Nachdem sich die Gipfelteilnehmer nicht einigen konnten, unterbrach Tusk die gemeinsame Sitzung am Sonntag gegen 23 Uhr. Er führte daraufhin Einzelgespräche nach dem sogenannten Beichtstuhl-Verfahren. Dabei testete Tusk die Akzeptanz anderer Namen. Er nannte drei Politiker der konservativen EVP-Parteienfamilie: die bulgarische Weltbank-Geschäftsführerin Kristalina Georgiewa, den irischen Ministerpräsidenten Leo Varadkar und den französischen EU-Brexit-Chefunterhändler Michel Barnier. Die Reaktionen seien aber eher zurückhaltend ausgefallen, hieß es von EU-Diplomaten.

Am Abend waren die Gespräche ins Stocken geraten, weil sich vor allem die osteuropäischen Visegrád-Länder Polen, Ungarn und Tschechien sowie etliche EVP-Politiker gegen die vorgeschlagene Kompromisslösung ausgesprochen hatten. Danach sollte der sozialdemokratische Spitzenkandidat bei der Europawahl, der Niederländer Timmermans, Kommissionspräsident werden. Vor allem Liberale und Sozialdemokraten hätten sich in den Gesprächen mit Tusk erneut für diese Lösung ausgesprochen, die zuvor auch Kanzlerin Angela Merkel vertreten hatte und die offenbar ebenfalls von Frankreichs Präsident Emmanuel Macron akzeptiert worden war.

Umstritten war allerdings nicht nur die Person Timmermans bei den Osteuropäern und der Verzicht der EVP als stärkster Fraktion im Europäischen Parlament auf den Brüsseler Chefposten: Für Unmut hatte auch Tusks Vorschlag gesorgt, dass die Liberalen dann den EU-Ratspräsidenten und die EVP die als weniger wichtig erachteten Posten des Parlamentspräsidenten und des EU-Außenbeauftragten bekommen sollten.

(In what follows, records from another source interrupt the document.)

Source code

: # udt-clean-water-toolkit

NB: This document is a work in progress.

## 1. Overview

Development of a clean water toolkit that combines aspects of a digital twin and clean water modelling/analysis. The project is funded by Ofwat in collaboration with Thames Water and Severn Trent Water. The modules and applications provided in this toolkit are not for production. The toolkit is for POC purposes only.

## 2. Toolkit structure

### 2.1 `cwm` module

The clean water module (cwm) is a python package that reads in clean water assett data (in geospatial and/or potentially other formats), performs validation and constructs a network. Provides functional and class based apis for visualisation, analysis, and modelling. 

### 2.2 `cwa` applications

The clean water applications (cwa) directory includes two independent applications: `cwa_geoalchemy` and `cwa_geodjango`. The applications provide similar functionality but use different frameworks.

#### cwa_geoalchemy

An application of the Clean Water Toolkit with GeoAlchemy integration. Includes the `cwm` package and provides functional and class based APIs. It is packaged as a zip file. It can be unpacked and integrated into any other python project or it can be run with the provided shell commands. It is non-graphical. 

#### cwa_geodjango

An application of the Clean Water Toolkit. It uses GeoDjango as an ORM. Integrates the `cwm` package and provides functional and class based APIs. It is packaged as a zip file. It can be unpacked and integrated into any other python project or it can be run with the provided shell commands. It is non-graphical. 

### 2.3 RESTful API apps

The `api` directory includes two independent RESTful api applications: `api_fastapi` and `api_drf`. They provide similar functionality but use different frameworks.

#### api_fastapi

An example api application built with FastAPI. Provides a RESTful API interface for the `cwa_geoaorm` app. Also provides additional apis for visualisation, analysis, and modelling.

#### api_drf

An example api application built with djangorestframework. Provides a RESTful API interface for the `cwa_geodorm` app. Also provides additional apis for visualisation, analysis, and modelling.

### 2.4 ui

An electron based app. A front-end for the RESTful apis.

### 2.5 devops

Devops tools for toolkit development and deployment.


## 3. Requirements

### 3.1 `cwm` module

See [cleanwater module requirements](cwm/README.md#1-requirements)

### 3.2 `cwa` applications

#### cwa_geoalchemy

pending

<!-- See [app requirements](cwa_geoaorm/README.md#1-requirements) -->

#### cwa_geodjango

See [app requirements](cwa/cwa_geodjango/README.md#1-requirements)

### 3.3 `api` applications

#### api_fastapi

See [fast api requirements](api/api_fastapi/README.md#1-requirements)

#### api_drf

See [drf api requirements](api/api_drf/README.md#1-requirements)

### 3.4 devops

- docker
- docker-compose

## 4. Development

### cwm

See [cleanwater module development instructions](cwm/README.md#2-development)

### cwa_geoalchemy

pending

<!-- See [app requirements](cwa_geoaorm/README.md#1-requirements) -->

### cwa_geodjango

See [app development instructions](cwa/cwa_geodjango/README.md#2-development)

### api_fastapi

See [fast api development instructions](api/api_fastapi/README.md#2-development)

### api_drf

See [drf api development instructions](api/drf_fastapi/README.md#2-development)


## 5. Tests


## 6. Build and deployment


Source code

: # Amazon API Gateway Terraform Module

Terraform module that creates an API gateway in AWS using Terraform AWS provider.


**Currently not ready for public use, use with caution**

Der italienische Ministerpräsident Giuseppe Conte sagte am Rande des Gipfels, ob noch ein Durchbruch gelinge, sei völlig offen. Italien sei sehr offen, auch für ein Personalpaket mit Timmermans. Allerdings sei das Prinzip der Spitzenkandidaten für sein Land nicht entscheidend.

Gegen acht Uhr morgens trat die große Runde zum Frühstück zusammen. Mehrere EU-Diplomaten sagen, dass ein Vorschlag auf dem Tisch liege, der Timmermans als Kommissionspräsidenten vorsehe. Die konservative bulgarische Weltbank-Chefin Kristalina Georgieva könne danach EU-Ratspräsidentin werden, der liberale belgische Ministerpräsident Charles Michel EU-Außenbeauftragter und EVP-Spitzenkandidat Manfred Weber Präsident des europäischen Parlaments. Entschieden sei aber weiterhin noch nichts.

Seit der Europawahl Ende Mai ringen die EU-Staaten und das Europaparlament um die Besetzung des Spitzenamts in der Kommission und andere Topjobs. Beim EU-Gipfel muss für den Posten des Kommissionspräsidenten eine Einigung gefunden werden, die von mindestens 21 Staaten mitgetragen wird, die 65 Prozent der Bevölkerung der EU repräsentieren. Gesucht wird auch ein neuer Präsident für die Europäische Zentralbank (EZB). Zunächst war aber unklar, ob über diese Position in diesem Personalpaket mitentschieden wird.